• [WHAT TO WORK ON]: Each of the records below must be reproduced exactly.

• [GIVEN DATA]:
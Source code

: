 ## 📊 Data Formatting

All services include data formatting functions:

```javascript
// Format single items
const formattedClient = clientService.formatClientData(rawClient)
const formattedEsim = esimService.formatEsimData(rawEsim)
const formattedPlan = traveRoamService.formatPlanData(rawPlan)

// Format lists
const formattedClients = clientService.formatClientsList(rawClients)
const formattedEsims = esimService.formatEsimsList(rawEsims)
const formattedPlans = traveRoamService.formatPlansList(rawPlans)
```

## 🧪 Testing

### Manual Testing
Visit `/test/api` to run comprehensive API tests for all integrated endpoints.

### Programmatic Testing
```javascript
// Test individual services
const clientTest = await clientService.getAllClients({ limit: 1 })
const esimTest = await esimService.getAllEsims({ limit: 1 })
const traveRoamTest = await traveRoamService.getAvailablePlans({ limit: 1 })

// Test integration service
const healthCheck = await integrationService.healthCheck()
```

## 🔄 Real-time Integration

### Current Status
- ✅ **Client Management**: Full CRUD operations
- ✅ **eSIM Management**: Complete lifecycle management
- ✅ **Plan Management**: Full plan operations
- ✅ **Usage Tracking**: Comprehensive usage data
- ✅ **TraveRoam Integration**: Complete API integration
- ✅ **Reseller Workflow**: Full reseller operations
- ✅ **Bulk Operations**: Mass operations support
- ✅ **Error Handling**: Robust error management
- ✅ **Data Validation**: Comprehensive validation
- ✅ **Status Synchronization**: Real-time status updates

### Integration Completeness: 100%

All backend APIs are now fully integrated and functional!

• [REPLY TO THE TASK]:
Source code

: ## 📊 Data Formatting

All services include data formatting functions:

```javascript
// Format single items
const formattedClient = clientService.formatClientData(rawClient)
const formattedEsim = esimService.formatEsimData(rawEsim)
const formattedPlan = traveRoamService.formatPlanData(rawPlan)

// Format lists
const formattedClients = clientService.formatClientsList(rawClients)
const formattedEsims = esimService.formatEsimsList(rawEsims)
const formattedPlans = traveRoamService.formatPlansList(rawPlans)
```

## 🧪 Testing

### Manual Testing
Visit `/test/api` to run comprehensive API tests for all integrated endpoints.

### Programmatic Testing
```javascript
// Test individual services
const clientTest = await clientService.getAllClients({ limit: 1 })
const esimTest = await esimService.getAllEsims({ limit: 1 })
const traveRoamTest = await traveRoamService.getAvailablePlans({ limit: 1 })

// Test integration service
const healthCheck = await integrationService.healthCheck()
```

## 🔄 Real-time Integration

### Current Status
- ✅ **Client Management**: Full CRUD operations
- ✅ **eSIM Management**: Complete lifecycle management
- ✅ **Plan Management**: Full plan operations
- ✅ **Usage Tracking**: Comprehensive usage data
- ✅ **TraveRoam Integration**: Complete API integration
- ✅ **Reseller Workflow**: Full reseller operations
- ✅ **Bulk Operations**: Mass operations support
- ✅ **Error Handling**: Robust error management
- ✅ **Data Validation**: Comprehensive validation
- ✅ **Status Synchronization**: Real-time status updates

### Integration Completeness: 100%

All backend APIs are now fully integrated and functional!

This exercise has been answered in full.